好吧,我无法得到大约 2 ^ N,但我可以减少样本集。 为此,我们将计算“组合约束”。 组合约束是一种约束,其中如果选择了左侧的所有选项,则无法选择右侧的任何选项,但不能应用基于左侧选项的其他约束。

我们需要从一组约束计算一组所有可能的组合约束。 虽然没有必要,但如果右手组小于左手组,我们将通过交换左右手来“修复”现有约束。 这可能会减少一些组合约束,尽管可以使用更好的启发式进行交换。

我们还需要计算可以为每个组任意选择的选项的“最小集”。 该最小集是通过从可用选项列表中删除出现在组合约束左侧的任何选项来计算的。

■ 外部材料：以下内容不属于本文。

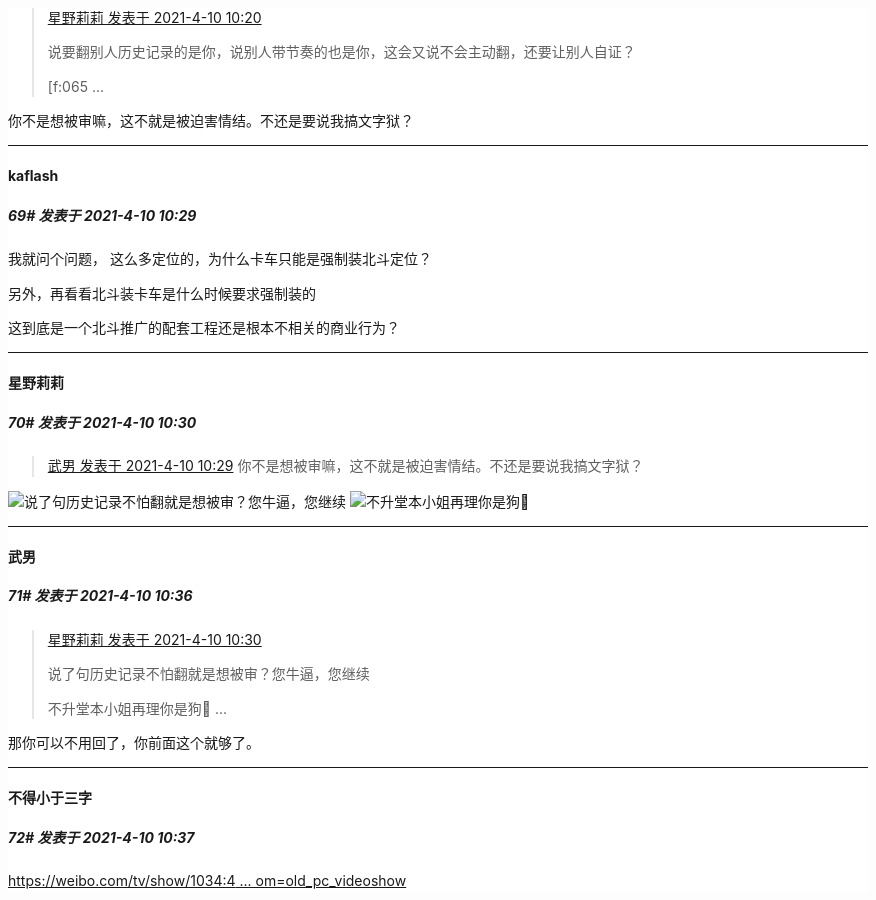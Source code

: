 <blockquote><a href="httphttps://bbs.saraba1st.com/2b/forum.php?mod=redirect&amp;goto=findpost&amp;pid=50892061&amp;ptid=1998121" target="_blank">星野莉莉 发表于 2021-4-10 10:20</a>

说要翻别人历史记录的是你，说别人带节奏的也是你，这会又说不会主动翻，还要让别人自证？

[f:065 ...</blockquote>
你不是想被审嘛，这不就是被迫害情结。不还是要说我搞文字狱？


-----

####  kaflash  
##### 69#       发表于 2021-4-10 10:29


我就问个问题， 这么多定位的，为什么卡车只能是强制装北斗定位？

另外，再看看北斗装卡车是什么时候要求强制装的


这到底是一个北斗推广的配套工程还是根本不相关的商业行为？


-----

####  星野莉莉  
##### 70#       发表于 2021-4-10 10:30


<blockquote><a href="httphttps://bbs.saraba1st.com/2b/forum.php?mod=redirect&amp;goto=findpost&amp;pid=50892138&amp;ptid=1998121" target="_blank">武男 发表于 2021-4-10 10:29</a>
你不是想被审嘛，这不就是被迫害情结。不还是要说我搞文字狱？</blockquote>
<img src="https://static.saraba1st.com/image/smiley/face2017/067.png" referrerpolicy="no-referrer">说了句历史记录不怕翻就是想被审？您牛逼，您继续
<img src="https://static.saraba1st.com/image/smiley/face2017/065.png" referrerpolicy="no-referrer">不升堂本小姐再理你是狗🐶


-----

####  武男  
##### 71#       发表于 2021-4-10 10:36


<blockquote><a href="httphttps://bbs.saraba1st.com/2b/forum.php?mod=redirect&amp;goto=findpost&amp;pid=50892151&amp;ptid=1998121" target="_blank">星野莉莉 发表于 2021-4-10 10:30</a>

说了句历史记录不怕翻就是想被审？您牛逼，您继续

不升堂本小姐再理你是狗🐶 ...</blockquote>
那你可以不用回了，你前面这个就够了。


-----

####  不得小于三字  
##### 72#       发表于 2021-4-10 10:37


[https://weibo.com/tv/show/1034:4 ... om=old_pc_videoshow](https://weibo.com/tv/show/1034:4623788189614186?from=old_pc_videoshow)
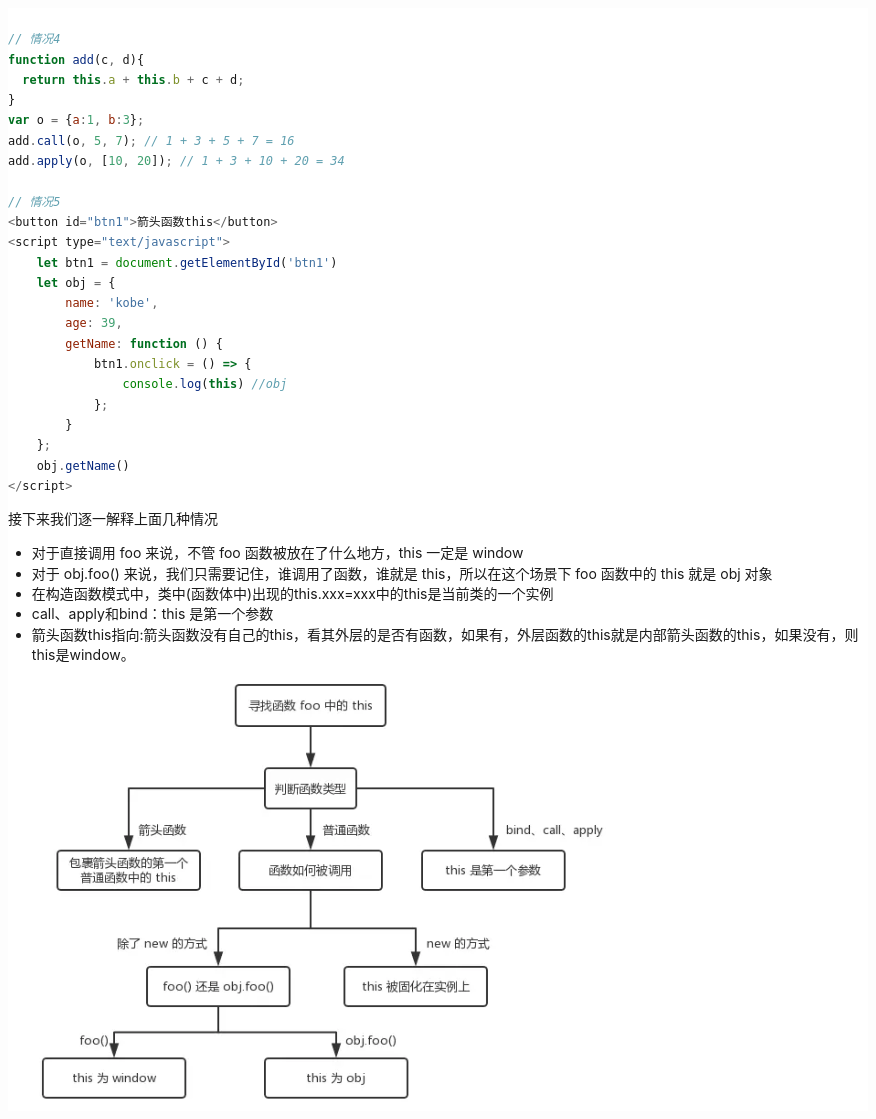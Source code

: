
 ```javascript

// 情况4
function add(c, d){
  return this.a + this.b + c + d;
}
var o = {a:1, b:3};
add.call(o, 5, 7); // 1 + 3 + 5 + 7 = 16
add.apply(o, [10, 20]); // 1 + 3 + 10 + 20 = 34

// 情况5
<button id="btn1">箭头函数this</button>
<script type="text/javascript">   
    let btn1 = document.getElementById('btn1')
    let obj = {
        name: 'kobe',
        age: 39,
        getName: function () {
            btn1.onclick = () => {
                console.log(this) //obj
            };
        }
    };
    obj.getName()
</script>
```

接下来我们逐一解释上面几种情况

- 对于直接调用 foo 来说，不管 foo 函数被放在了什么地方，this 一定是 window
- 对于 obj.foo() 来说，我们只需要记住，谁调用了函数，谁就是 this，所以在这个场景下 foo 函数中的 this 就是 obj 对象
- 在构造函数模式中，类中(函数体中)出现的this.xxx=xxx中的this是当前类的一个实例
- call、apply和bind：this 是第一个参数
- 箭头函数this指向:箭头函数没有自己的this，看其外层的是否有函数，如果有，外层函数的this就是内部箭头函数的this，如果没有，则this是window。

![确定this的指向](./images/确定this的指向.png)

接下来是一个算法,但我并没有证明它可以正确计算 CC。 我将证明,如果确实如此,那么它们可以用来计算可能组合的数量。

  1. 修复约束,使左手组小于或等于右手组。
  2. 编写约束:

    1. 按左手排序约束
    2. 依次,对于每个约束:

      1. 用同一左手折叠约束及其后面的所有约束,将 x1 <-> y1,x1 <-> y2 ... x1 <-> yN 进入 Set(x1) <-> 设置(y1 ... yN)
      2. 将折叠约束与每个已折叠约束组合起来,如果:
        • x1 不在已折叠约束的右侧
        • x1 与左侧任何元素都不属于同一组
      3. 将折叠约束及其所有组合添加到折叠约束集中

  3. 计算最小值通过获取所有选项并删除出现在固定约束左侧的选项来设置。

现在您可以使用下面的公式计算组合数。 我们将 CC 称为组合约束。 那么组合数为:

C(Mininum Set) + CCC1 + ... + CCCn

其中:

  • C(Minimum Set) 是最小集合可能的组合数。
  • CCCx 是通过取最小集、用该选项替换 CCx 左侧有选项的任何组,然后删除 CCx 右侧的任何选项而可能的组合数。

请注意,该表达式纯粹是相加的。 这意味着,要使该表达式产生预期结果,必须满足以下两个条件:

  1. 它的任何两项都不能包含相同的组合。
  2. 所有组合都必须由这些术语来解释。
  3. 任何项都不能产生无效的组合。

对于第一个证明,请注意不存在同一左手的两个不同的 CC。 如果两个 CC 具有相同的左手但不同的右手,则意味着存在必须应用于其中一个 CC 的附加约束,或者应用于另一个 CC 的无效约束。

由于不存在具有相同左手的两个CC,并且根据定义,最小集合不包含任何CC的左手,因此可以通过至少一个选项来区分任何两个CC,该选项为一个选择而另一个不选择。 因此,任何两个 CC 都不会产生相同的组合。

对于第二个证明,请注意,根据定义,CC 集包含左侧选项的所有有效组合。

假设有一个组合既没有出现在最小集合中,也没有出现在CC集合中。 如果该组合不包含任何左侧选项,则根据定义,它必须是最小集的组合。 因此,它必须包含左手的选项。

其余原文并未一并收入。